Argh. Me tired. Baby cry. Dissertation hard. Job market taxing.

I wanted to take some time, gather what brain power I could, and point to an interesting post over at the Long Now Fondation on the New York Times’ decision to allow free access to their web publication. Mrxk put up a quick reflection on the Times going free the other day, highlighting something that excites most of us in the Free Culture movement:

Starting on Wednesday, access to the archives will be available for free back to 1987, and as well as stories before 1923, which are in the public domain, Schiller said.

This is fantastic, no doubt about it. What Alexander Rose, author of the Long Foundation article “Is there more cultural value in the New York Times or Mickey Mouse” wonders about those missing 64 years. Perhaps we would like to read those articles too. Perhaps.

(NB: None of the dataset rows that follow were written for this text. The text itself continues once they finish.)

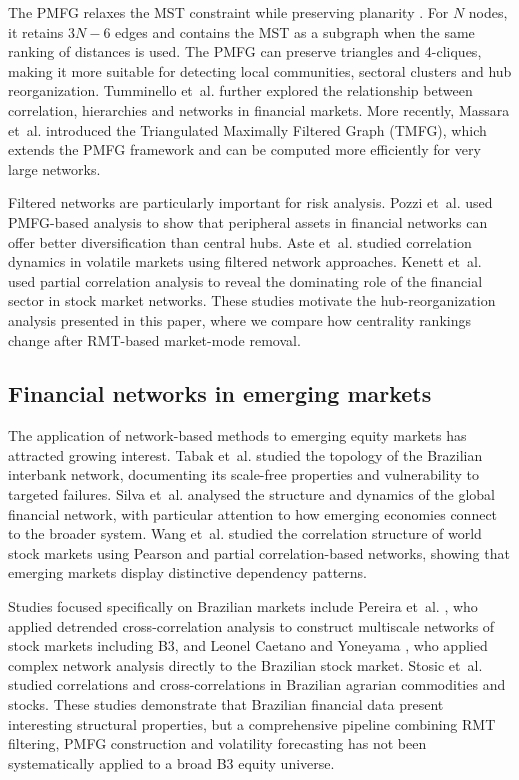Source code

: The PMFG relaxes the MST constraint while preserving planarity \cite{tumminello_2005_tool}. For $N$ nodes, it retains $3N-6$ edges and contains the MST as a subgraph when the same ranking of distances is used. The PMFG can preserve triangles and 4-cliques, making it more suitable for detecting local communities, sectoral clusters and hub reorganization. Tumminello et~al. \cite{tumminello_2010_correlation} further explored the relationship between correlation, hierarchies and networks in financial markets. More recently, Massara et~al. \cite{massara_2016_tmfg} introduced the Triangulated Maximally Filtered Graph (TMFG), which extends the PMFG framework and can be computed more efficiently for very large networks.

Filtered networks are particularly important for risk analysis. Pozzi et~al. \cite{pozzi_2013_spread} used PMFG-based analysis to show that peripheral assets in financial networks can offer better diversification than central hubs. Aste et~al. \cite{aste_2010_correlation} studied correlation dynamics in volatile markets using filtered network approaches. Kenett et~al. \cite{kenett_2012_dominating} used partial correlation analysis to reveal the dominating role of the financial sector in stock market networks. These studies motivate the hub-reorganization analysis presented in this paper, where we compare how centrality rankings change after RMT-based market-mode removal.

\subsection{Financial networks in emerging markets}

The application of network-based methods to emerging equity markets has attracted growing interest. Tabak et~al. \cite{tabak_2010_topology} studied the topology of the Brazilian interbank network, documenting its scale-free properties and vulnerability to targeted failures. Silva et~al. \cite{silva_2016_structure} analysed the structure and dynamics of the global financial network, with particular attention to how emerging economies connect to the broader system. Wang et~al. \cite{wang_2018_correlation} studied the correlation structure of world stock markets using Pearson and partial correlation-based networks, showing that emerging markets display distinctive dependency patterns.

Studies focused specifically on Brazilian markets include Pereira et~al. \cite{pereira_2019_multiscale}, who applied detrended cross-correlation analysis to construct multiscale networks of stock markets including B3, and Leonel Caetano and Yoneyama \cite{leonel_2022_brazilian}, who applied complex network analysis directly to the Brazilian stock market. Stosic et~al. \cite{stosic_2015_correlations} studied correlations and cross-correlations in Brazilian agrarian commodities and stocks. These studies demonstrate that Brazilian financial data present interesting structural properties, but a comprehensive pipeline combining RMT filtering, PMFG construction and volatility forecasting has not been systematically applied to a broad B3 equity universe.

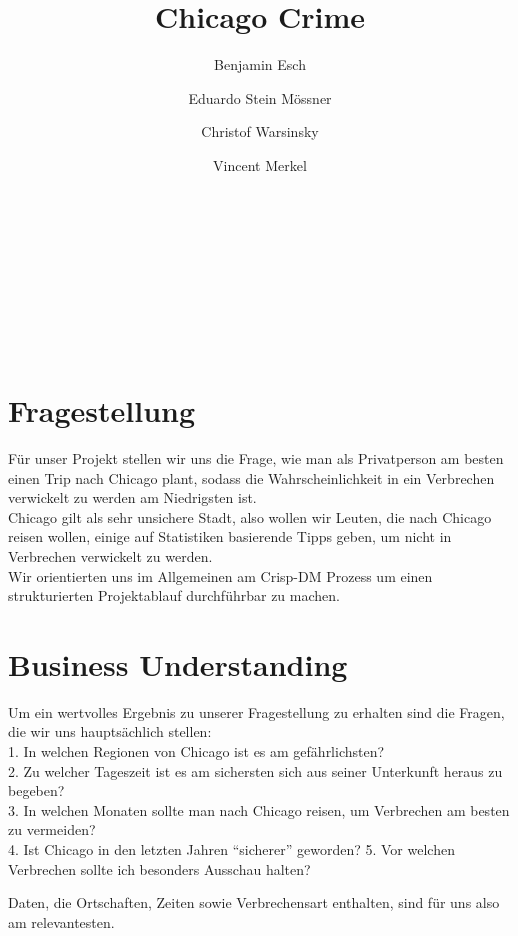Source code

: \documentclass[10pt]{article}
\title{Chicago Crime}
\begin{document}
    \maketitle

    
    {\centering
    \author[1]{Benjamin Esch}\\
    \author[2]{ Eduardo Stein Mössner}\\
    \author[3]{Christof Warsinsky}\\
    \author[4]{Vincent Merkel}\\
    }
    \newpage
    \tableofcontents
    \newpage
    

    
    \section{Fragestellung}\label{fragestellung}

    Für unser Projekt stellen wir uns die Frage, wie man als Privatperson am
besten einen Trip nach Chicago plant, sodass die Wahrscheinlichkeit in
ein Verbrechen verwickelt zu werden am Niedrigsten ist.\\
Chicago gilt als sehr unsichere Stadt, also wollen wir Leuten, die nach
Chicago reisen wollen, einige auf Statistiken basierende Tipps geben, um
nicht in Verbrechen verwickelt zu werden.\\
Wir orientierten uns im Allgemeinen am Crisp-DM Prozess um einen
strukturierten Projektablauf durchführbar zu machen.

    \section{Business Understanding}\label{business-understanding}

    Um ein wertvolles Ergebnis zu unserer Fragestellung zu erhalten sind die
Fragen, die wir uns hauptsächlich stellen:\\
1. In welchen Regionen von Chicago ist es am gefährlichsten?\\
2. Zu welcher Tageszeit ist es am sichersten sich aus seiner Unterkunft
heraus zu begeben?\\
3. In welchen Monaten sollte man nach Chicago reisen, um Verbrechen am
besten zu vermeiden?\\
4. Ist Chicago in den letzten Jahren ``sicherer'' geworden? 5. Vor
welchen Verbrechen sollte ich besonders Ausschau halten?

Daten, die Ortschaften, Zeiten sowie Verbrechensart enthalten, sind für
uns also am relevantesten.
\end{document}
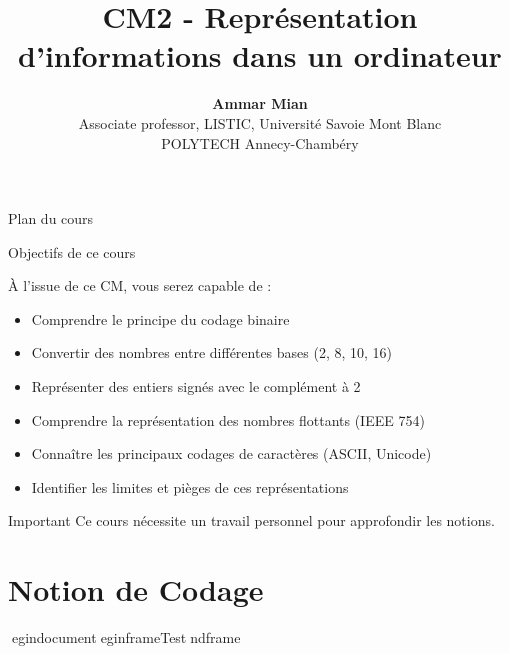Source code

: \documentclass[aspectratio=1610]{beamer}
\title[CM2 - Représentation d'informations]{CM2 - Représentation d'informations dans un ordinateur}
\date[]{}
\author[AM]{\textbf{Ammar Mian} \\ \footnotesize Associate professor, LISTIC, Université Savoie Mont Blanc \\ POLYTECH Annecy-Chambéry}
\begin{document}
\begin{frame}
\titlepage
\end{frame}

\begingroup
{}
\begin{frame}{Plan du cours}
    \tableofcontents[]
\end{frame}
\endgroup



\begin{frame}{Objectifs de ce cours}

  À l'issue de ce CM, vous serez capable de :

  \begin{itemize}
    \item Comprendre le principe du codage binaire
    \item Convertir des nombres entre différentes bases (2, 8, 10, 16)
    \item Représenter des entiers signés avec le complément à 2
    \item Comprendre la représentation des nombres flottants (IEEE 754)
    \item Connaître les principaux codages de caractères (ASCII, Unicode)
    \item Identifier les limites et pièges de ces représentations
  \end{itemize}

  \vspace{1em}

  \begin{alertblock}{Important}
    Ce cours nécessite un travail personnel pour approfondir les notions.
  \end{alertblock}

\end{frame}

\section{Notion de Codage}

egin{document}egin{frame}{Test}nd{frame}
\end{document}
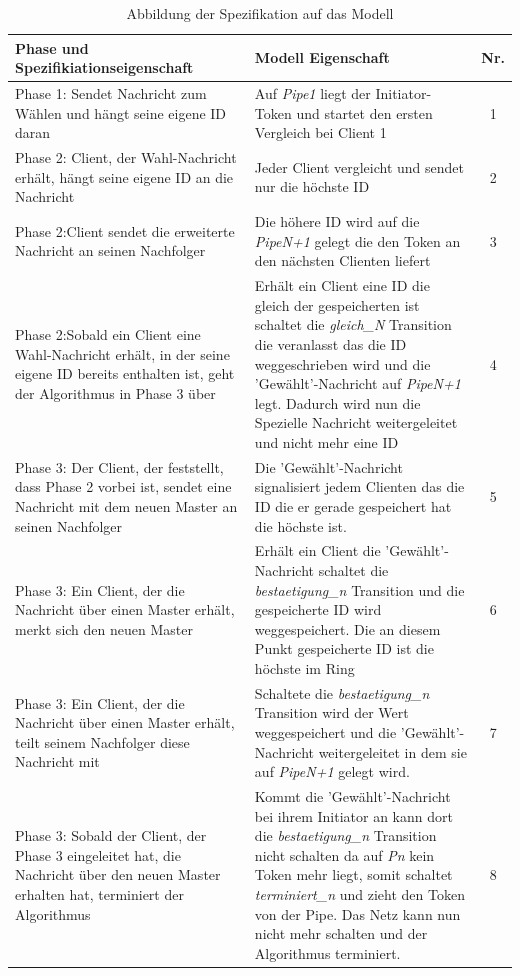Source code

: \begin{table}
\begin{tabular}{|p{}|p{}|c|}
\hline Phase und Spezifikiationseigenschaft & Modell Eigenschaft & Nr.\\ 
\hline Phase 1: Sendet Nachricht zum Wählen und hängt seine eigene ID daran & Auf \textit{Pipe1} liegt der Initiator-Token und startet den ersten Vergleich bei Client 1   & 1\\ 
\hline Phase 2: Client, der Wahl-Nachricht erhält, hängt seine eigene ID an die Nachricht & Jeder Client vergleicht und sendet nur die höchste ID & 2\\
\hline Phase 2:Client sendet die erweiterte Nachricht an seinen Nachfolger & Die höhere ID wird auf die \textit{PipeN+1} gelegt die den Token an den nächsten Clienten liefert & 3\\
\hline Phase 2:Sobald ein Client eine Wahl-Nachricht erhält, in der seine eigene ID bereits enthalten ist, geht der Algorithmus in Phase 3 über & Erhält ein Client eine ID die gleich der gespeicherten ist schaltet die \textit{gleich\_N} Transition die veranlasst das die ID weggeschrieben wird und die 'Gewählt'-Nachricht auf \textit{PipeN+1} legt. Dadurch wird nun die Spezielle Nachricht weitergeleitet und nicht mehr eine ID & 4\\
\hline Phase 3: Der Client, der feststellt, dass Phase 2 vorbei ist, sendet eine Nachricht mit dem neuen Master an seinen Nachfolger &  Die 'Gewählt'-Nachricht signalisiert jedem Clienten das die ID die er gerade gespeichert hat die höchste ist.  &5\\
\hline Phase 3: Ein Client, der die Nachricht über einen Master erhält, merkt sich den neuen Master & Erhält ein Client die 'Gewählt'-Nachricht schaltet die \textit{bestaetigung\_n} Transition und die gespeicherte ID wird weggespeichert. Die an diesem Punkt gespeicherte ID ist die höchste im Ring &6\\ 
\hline Phase 3: Ein Client, der die Nachricht über einen Master erhält, teilt seinem Nachfolger diese Nachricht mit & Schaltete die \textit{bestaetigung\_n} Transition wird der Wert weggespeichert und die 'Gewählt'-Nachricht weitergeleitet in dem sie auf \textit{PipeN+1} gelegt wird. & 7\\
\hline Phase 3: Sobald der Client, der Phase 3 eingeleitet hat, die Nachricht über den neuen Master erhalten hat, terminiert der Algorithmus & Kommt die 'Gewählt'-Nachricht bei ihrem Initiator an kann dort die \textit{bestaetigung\_n} Transition nicht schalten da auf \textit{Pn} kein Token mehr liegt, somit schaltet \textit{terminiert\_n} und zieht den Token von der Pipe. Das Netz kann nun nicht mehr schalten und der Algorithmus terminiert. &8\\
\hline 
\end{tabular}
\caption{Abbildung der Spezifikation auf das Modell}
\label{table: speci_modell} 
\end{table}

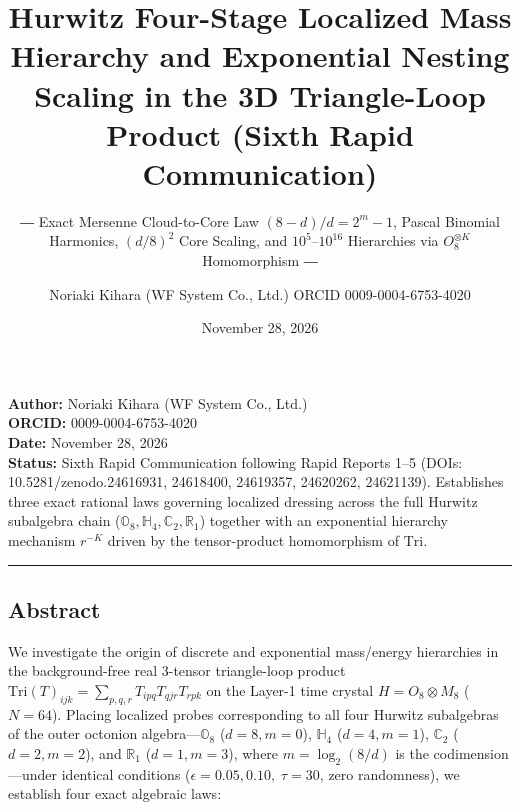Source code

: \documentclass[
  a4paper,
]{article}
\title{Hurwitz Four-Stage Localized Mass Hierarchy and Exponential
Nesting Scaling in the 3D Triangle-Loop Product (Sixth Rapid
Communication)}
\subtitle{― Exact Mersenne Cloud-to-Core Law \((8-d)/d = 2^m - 1\),
Pascal Binomial Harmonics, \((d/8)^2\) Core Scaling, and
\(10^5\)--\(10^{16}\) Hierarchies via \(O_8^{\otimes K}\) Homomorphism
―}
\author{Noriaki Kihara (WF System Co., Ltd.) ORCID 0009-0004-6753-4020}
\date{November 28, 2026}
\begin{document}
\maketitle

\textbf{Author:} Noriaki Kihara (WF System Co., Ltd.)\\
\textbf{ORCID:} 0009-0004-6753-4020\\
\textbf{Date:} November 28, 2026\\
\textbf{Status:} Sixth Rapid Communication following Rapid Reports 1--5
(DOIs: 10.5281/zenodo.24616931, 24618400, 24619357, 24620262, 24621139).
Establishes three exact rational laws governing localized dressing
across the full Hurwitz subalgebra chain
(\(\mathbb{O}_8, \mathbb{H}_4, \mathbb{C}_2, \mathbb{R}_1\)) together
with an exponential hierarchy mechanism \(r^{-K}\) driven by the
tensor-product homomorphism of \(\mathrm{Tri}\).

\begin{center}\rule{0.5\linewidth}{0.5pt}\end{center}

\subsection{Abstract}\label{abstract}

We investigate the origin of discrete and exponential mass/energy
hierarchies in the background-free real 3-tensor triangle-loop product
\(\mathrm{Tri}(T)_{ijk} = \sum_{p,q,r} T_{ipq} T_{qjr} T_{rpk}\) on the
Layer-1 time crystal \(H = O_8 \otimes M_8\) (\(N = 64\)). Placing
localized probes corresponding to all four Hurwitz subalgebras of the
outer octonion algebra---\(\mathbb{O}_8\) (\(d=8, m=0\)),
\(\mathbb{H}_4\) (\(d=4, m=1\)), \(\mathbb{C}_2\) (\(d=2, m=2\)), and
\(\mathbb{R}_1\) (\(d=1, m=3\)), where \(m = \log_2(8/d)\) is the
codimension---under identical conditions
(\(\epsilon = 0.05, 0.10,\; \tau = 30\), zero randomness), we establish
four exact algebraic laws:
\end{document}
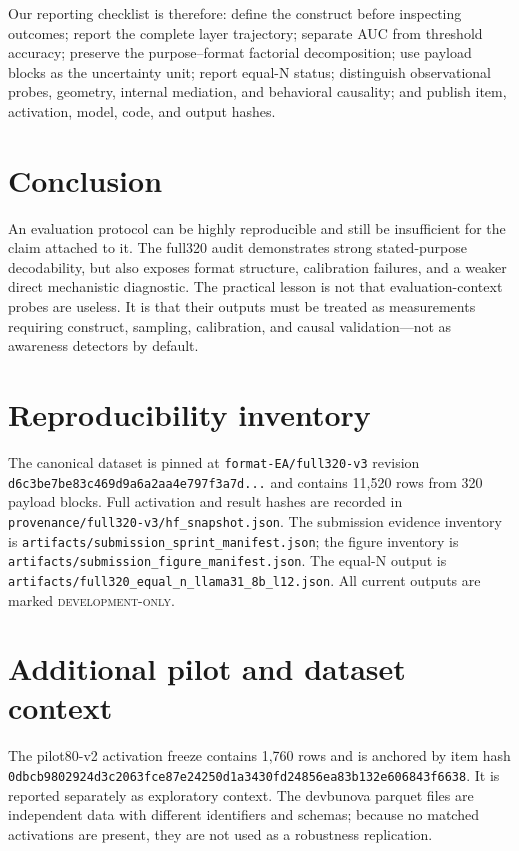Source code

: \documentclass{article}
\newcommand{\dev}{\textsc{development-only}}
\begin{document}
Our reporting checklist is therefore: define the construct before inspecting outcomes; report the complete layer trajectory; separate AUC from threshold accuracy; preserve the purpose--format factorial decomposition; use payload blocks as the uncertainty unit; report equal-N status; distinguish observational probes, geometry, internal mediation, and behavioral causality; and publish item, activation, model, code, and output hashes.

\section{Conclusion}
An evaluation protocol can be highly reproducible and still be insufficient for the claim attached to it. The full320 audit demonstrates strong stated-purpose decodability, but also exposes format structure, calibration failures, and a weaker direct mechanistic diagnostic. The practical lesson is not that evaluation-context probes are useless. It is that their outputs must be treated as measurements requiring construct, sampling, calibration, and causal validation—not as awareness detectors by default.

\appendix
\section{Reproducibility inventory}
The canonical dataset is pinned at \texttt{format-EA/full320-v3} revision \texttt{d6c3be7be83c469d9a6a2aa4e797f3a7d...} and contains 11,520 rows from 320 payload blocks. Full activation and result hashes are recorded in \texttt{provenance/full320-v3/hf\_snapshot.json}. The submission evidence inventory is \texttt{artifacts/submission\_sprint\_manifest.json}; the figure inventory is \texttt{artifacts/submission\_figure\_manifest.json}. The equal-N output is \texttt{artifacts/full320\_equal\_n\_llama31\_8b\_l12.json}. All current outputs are marked \dev.

\section{Additional pilot and dataset context}
The pilot80-v2 activation freeze contains 1,760 rows and is anchored by item hash \texttt{0dbcb9802924d3c2063fce87e24250d1a3430fd24856ea83b132e606843f6638}. It is reported separately as exploratory context. The devbunova parquet files are independent data with different identifiers and schemas; because no matched activations are present, they are not used as a robustness replication.
\end{document}
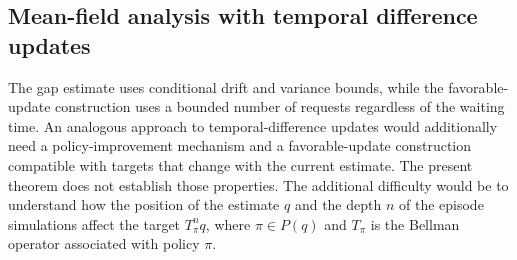 




















































































\subsection{Mean-field analysis with temporal difference updates}
\label{sec: discussion temporal difference}

The gap estimate uses conditional drift and variance bounds, while the favorable-update construction uses a bounded number of requests regardless of the waiting time. An analogous approach to temporal-difference updates would additionally need a policy-improvement mechanism and a favorable-update construction compatible with targets that change with the current estimate. The present theorem does not establish those properties.
The additional difficulty would be to understand how the position of the estimate $q$ and the depth $n$ of the episode simulations affect the target $T_{\pi}^n q$, where $\pi \in P(q)$ and $T_\pi$ is the Bellman operator associated with policy $\pi$.




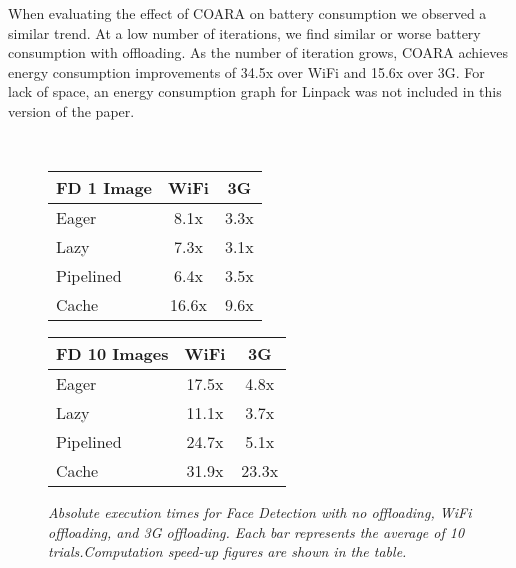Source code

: \documentclass[10pt,journal,cspaper,compsoc]{IEEEtran}
\begin{document}
{When evaluating the effect of COARA on battery consumption we observed a similar trend. At a low number of iterations, we find similar or worse battery consumption with offloading. As the number of iteration grows, COARA achieves energy consumption improvements of 34.5x over WiFi and 15.6x over 3G.  For lack of space, an energy consumption graph for Linpack was not included in this version of the paper.

\begin{figure*}
\centering
{}
\\
\begin{tabular}{|l|c|c|} \hline
\textbf{FD 1 Image}&\textbf{WiFi}&\textbf{3G}\\ \hline
Eager &8.1x &3.3x\\ \hline
Lazy  &7.3x &3.1x\\ \hline
Pipelined &6.4x &3.5x\\ \hline
Cache &16.6x  &9.6x\\
\hline\end{tabular}
\hspace{8 mm}
\begin{tabular}{|l|c|c|} \hline
\textbf{FD 10 Images}&\textbf{WiFi}&\textbf{3G}\\ \hline
Eager &17.5x  &4.8x\\ \hline
Lazy  &11.1x  &3.7x\\ \hline
Pipelined &24.7x  &5.1x\\ \hline
Cache &31.9x  &23.3x\\
\hline\end{tabular}
\vspace{2 mm}
\caption{\small\textsl{Absolute execution times for Face Detection with no offloading, WiFi offloading, and 3G offloading. Each bar represents the average of 10 trials.Computation speed-up figures are shown in the table.}}
\label{fig:fd_performance}
\end{figure*}

}
\end{document}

Those familiar with Lawrence Lessig’s work Free Culture already got the reference from Rose’s title. Those missing 64 years are caught up in the current legal and congressional debates over copyright (or copywrong, depending on one’s perspective). The Disney corporation’s powerful lawyers and lobbyists spends millions, as in hundreds of millions, to protect their intellectual property. And for the past 64 years this has meant preventing the constitutional update of public domain. As Rose points out, given the complexity of copyright law, the Times couldn’t give that material away if it wanted to.

Rose ends his essay with an interesting quesiton:

I wonder what people will think about this time far into the future? A dark ages — not created by war, famine, depression, or even technological failure, but a small whistling mouse.

While hyperbolic (hopefully?), Rose raises an interesting question, one which I have been circling for some time now. if our economic and cultural development becomes increasingly dependent upon the free exchange and remixing of information, then how long until our strict intellectual property regulations begin to cripple us? I’ve been working a lot with Tapscott and Williams’ 21st century business primer Wikinomics for my diss. They stress to CEO’s and managers that failure to integrate a corporation into the free-flowing open source communities blossoming on the web could lead to stagnation, alienation, and bankruptcy. Hmm… what about the rest of us? How might continuing legal restrictions stagnate other aspects of our culture?